Work item
Return copies of the lines below that mention "Paste".
--- Supplied entries Enclosed Below ---
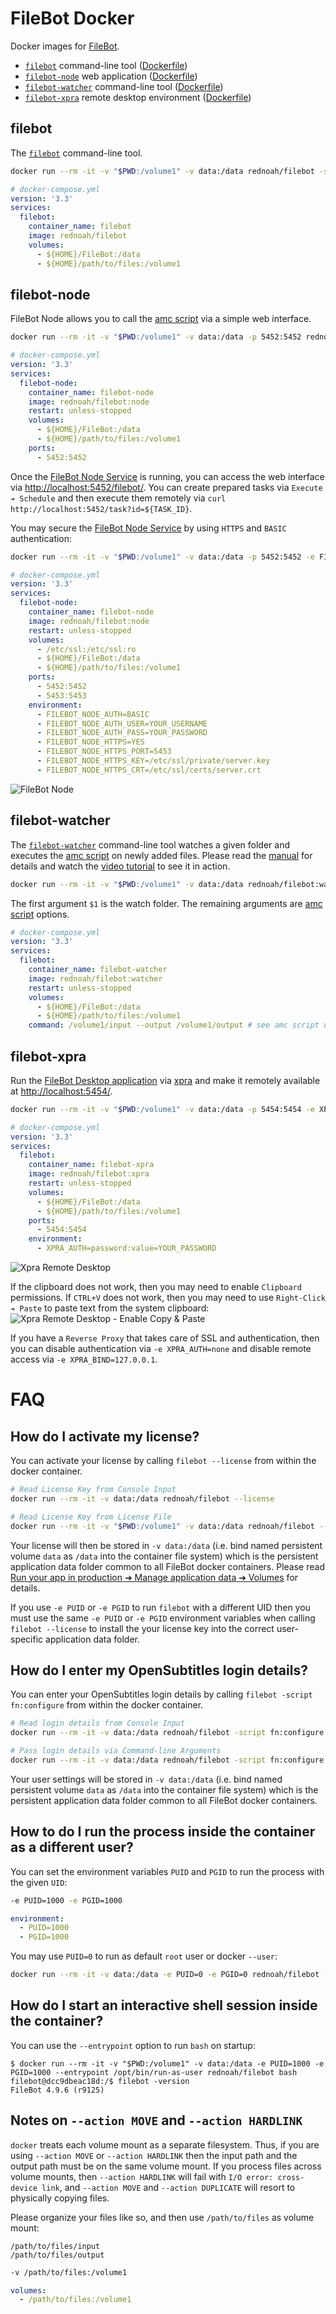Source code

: # FileBot Docker

Docker images for [FileBot](https://www.filebot.net/).
- [`filebot`](#filebot) command-line tool ([Dockerfile](https://github.com/filebot/filebot-docker/blob/master/Dockerfile))
- [`filebot-node`](#filebot-node) web application ([Dockerfile](https://github.com/filebot/filebot-docker/blob/master/Dockerfile.node))
- [`filebot-watcher`](#filebot-watcher) command-line tool ([Dockerfile](https://github.com/filebot/filebot-docker/blob/master/Dockerfile.watcher))
- [`filebot-xpra`](#filebot-xpra) remote desktop environment ([Dockerfile](https://github.com/filebot/filebot-docker/blob/master/Dockerfile.xpra))


## filebot

The [`filebot`](https://www.filebot.net/cli.html) command-line tool.

```bash
docker run --rm -it -v "$PWD:/volume1" -v data:/data rednoah/filebot -script fn:sysinfo
```

```yml
# docker-compose.yml
version: '3.3'
services:
  filebot:
    container_name: filebot
    image: rednoah/filebot
    volumes:
      - ${HOME}/FileBot:/data
      - ${HOME}/path/to/files:/volume1
```


## filebot-node

FileBot Node allows you to call the [amc script](https://www.filebot.net/amc.html) via a simple web interface.

```bash
docker run --rm -it -v "$PWD:/volume1" -v data:/data -p 5452:5452 rednoah/filebot:node
```

```yml
# docker-compose.yml
version: '3.3'
services:
  filebot-node:
    container_name: filebot-node
    image: rednoah/filebot:node
    restart: unless-stopped
    volumes:
      - ${HOME}/FileBot:/data
      - ${HOME}/path/to/files:/volume1
    ports:
      - 5452:5452
```

Once the [FileBot Node Service](https://github.com/filebot/filebot-node) is running, you can access the  web interface via [http://localhost:5452/filebot/](http://localhost:5452/filebot/). You can create prepared tasks via `Execute ➔ Schedule` and then execute them remotely via `curl http://localhost:5452/task?id=${TASK_ID}`.

You may secure the [FileBot Node Service](https://github.com/filebot/filebot-node) by using `HTTPS` and `BASIC` authentication:
```bash
docker run --rm -it -v "$PWD:/volume1" -v data:/data -p 5452:5452 -e FILEBOT_NODE_AUTH=BASIC -e FILEBOT_NODE_AUTH_USER=YOUR_USERNAME -e FILEBOT_NODE_AUTH_PASS=YOUR_PASSWORD -p 5453:5453 -v /etc/ssl:/etc/ssl:ro -e FILEBOT_NODE_HTTPS=YES -e FILEBOT_NODE_HTTPS_PORT=5453 -e FILEBOT_NODE_HTTPS_KEY=/etc/ssl/private/server.key -e FILEBOT_NODE_HTTPS_CRT=/etc/ssl/certs/server.crt rednoah/filebot:node
```

```yml
# docker-compose.yml
version: '3.3'
services:
  filebot-node:
    container_name: filebot-node
    image: rednoah/filebot:node
    restart: unless-stopped
    volumes:
      - /etc/ssl:/etc/ssl:ro
      - ${HOME}/FileBot:/data
      - ${HOME}/path/to/files:/volume1
    ports:
      - 5452:5452
      - 5453:5453
    environment:
      - FILEBOT_NODE_AUTH=BASIC
      - FILEBOT_NODE_AUTH_USER=YOUR_USERNAME
      - FILEBOT_NODE_AUTH_PASS=YOUR_PASSWORD
      - FILEBOT_NODE_HTTPS=YES
      - FILEBOT_NODE_HTTPS_PORT=5453
      - FILEBOT_NODE_HTTPS_KEY=/etc/ssl/private/server.key
      - FILEBOT_NODE_HTTPS_CRT=/etc/ssl/certs/server.crt
```
![FileBot Node](https://github.com/filebot/docs/raw/master/screenshots/docker-node.png)


## filebot-watcher

The [`filebot-watcher`](https://github.com/filebot/filebot-docker/blob/master/watcher/opt/bin/filebot-watcher) command-line tool watches a given folder and executes the [amc script](https://www.filebot.net/amc.html) on newly added files. Please read the [manual](https://www.filebot.net/forums/viewtopic.php?t=13038) for details and watch the [video tutorial](https://www.youtube.com/watch?v=AjP-ci9Cx5Q) to see it in action.

```bash
docker run --rm -it -v "$PWD:/volume1" -v data:/data rednoah/filebot:watcher /volume1/input --output /volume1/output
```
The first argument `$1` is the watch folder. The remaining arguments are [amc script](https://www.filebot.net/amc.html) options.

```yml
# docker-compose.yml
version: '3.3'
services:
  filebot:
    container_name: filebot-watcher
    image: rednoah/filebot:watcher
    restart: unless-stopped
    volumes:
      - ${HOME}/FileBot:/data
      - ${HOME}/path/to/files:/volume1
    command: /volume1/input --output /volume1/output # see amc script usage
```


## filebot-xpra

Run the [FileBot Desktop application](https://www.filebot.net/getting-started/) via [xpra](https://xpra.org/) and make it remotely available at [http://localhost:5454/](http://localhost:5454/).

```bash
docker run --rm -it -v "$PWD:/volume1" -v data:/data -p 5454:5454 -e XPRA_AUTH="password:value=YOUR_PASSWORD" rednoah/filebot:xpra
```

```yml
# docker-compose.yml
version: '3.3'
services:
  filebot:
    container_name: filebot-xpra
    image: rednoah/filebot:xpra
    restart: unless-stopped
    volumes:
      - ${HOME}/FileBot:/data
      - ${HOME}/path/to/files:/volume1
    ports:
      - 5454:5454
    environment:
      - XPRA_AUTH=password:value=YOUR_PASSWORD
```
![Xpra Remote Desktop](https://github.com/filebot/docs/raw/master/screenshots/docker-xpra.png)

If the clipboard does not work, then you may need to enable `Clipboard` permissions. If `CTRL+V` does not work, then you may need to use `Right-Click ➔ Paste` to paste text from the system clipboard:
![Xpra Remote Desktop - Enable Copy & Paste](https://raw.githubusercontent.com/filebot/docs/master/screenshots/filebot-xpra-clipboard.png)

If you have a `Reverse Proxy` that takes care of SSL and authentication, then you can disable authentication via `-e XPRA_AUTH=none` and disable remote access via `-e XPRA_BIND=127.0.0.1`.



# FAQ


## How do I activate my license?

You can activate your license by calling `filebot --license` from within the docker container.
```bash
# Read License Key from Console Input
docker run --rm -it -v data:/data rednoah/filebot --license
```
```bash
# Read License Key from License File
docker run --rm -it -v "$PWD:/volume1" -v data:/data rednoah/filebot --license /volume1/T1000.psm
```
Your license will then be stored in `-v data:/data` (i.e. bind named persistent volume `data` as `/data` into the container file system) which is the persistent application data folder common to all FileBot docker containers. Please read [Run your app in production ➔ Manage application data ➔ Volumes](https://docs.docker.com/storage/volumes/) for details.

If you use `-e PUID` or `-e PGID` to run `filebot` with a different UID then you must use the same `-e PUID` or `-e PGID` environment variables when calling `filebot --license` to install the your license key into the correct user-specific application data folder.

## How do I enter my OpenSubtitles login details?

You can enter your OpenSubtitles login details by calling `filebot -script fn:configure` from within the docker container.
```bash
# Read login details from Console Input
docker run --rm -it -v data:/data rednoah/filebot -script fn:configure
```
```bash
# Pass login details via Command-line Arguments
docker run --rm -it -v data:/data rednoah/filebot -script fn:configure --def osdbUser=USERNAME --def osdbPwd=PASSWORD
```
Your user settings will be stored in `-v data:/data` (i.e. bind named persistent volume `data` as `/data` into the container file system) which is the persistent application data folder common to all FileBot docker containers.


## How to do I run the process inside the container as a different user?

You can set the environment variables `PUID` and `PGID` to run the process with the given `UID`:
```bash
-e PUID=1000 -e PGID=1000
```
```yml
environment:
  - PUID=1000
  - PGID=1000
```
You may use `PUID=0` to run as default `root` user or docker `--user`:
```bash
docker run --rm -it -v data:/data -e PUID=0 -e PGID=0 rednoah/filebot -script fn:sysinfo
```


## How do I start an interactive shell session inside the container?

You can use the `--entrypoint` option to run `bash` on startup:
```
$ docker run --rm -it -v "$PWD:/volume1" -v data:/data -e PUID=1000 -e PGID=1000 --entrypoint /opt/bin/run-as-user rednoah/filebot bash
filebot@dcc9dbeac18d:/$ filebot -version
FileBot 4.9.6 (r9125)
```


## Notes on `--action MOVE` and `--action HARDLINK`

`docker` treats each volume mount as a separate filesystem. Thus, if you are using `--action MOVE` or `--action HARDLINK` then the input path and the output path must be on the same volume mount. If you process files across volume mounts, then `--action HARDLINK` will fail with `I/O error: cross-device link`, and `--action MOVE` and `--action DUPLICATE` will resort to physically copying files.

Please organize your files like so, and then use `/path/to/files` as volume mount:
```
/path/to/files/input
/path/to/files/output
```
```bash
-v /path/to/files:/volume1
```
```yml
volumes:
  - /path/to/files:/volume1
```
--- End of Enclosed Supplied entries ---
Your response
If the clipboard does not work, then you may need to enable `Clipboard` permissions. If `CTRL+V` does not work, then you may need to use `Right-Click ➔ Paste` to paste text from the system clipboard:
![Xpra Remote Desktop - Enable Copy & Paste](https://raw.githubusercontent.com/filebot/docs/master/screenshots/filebot-xpra-clipboard.png)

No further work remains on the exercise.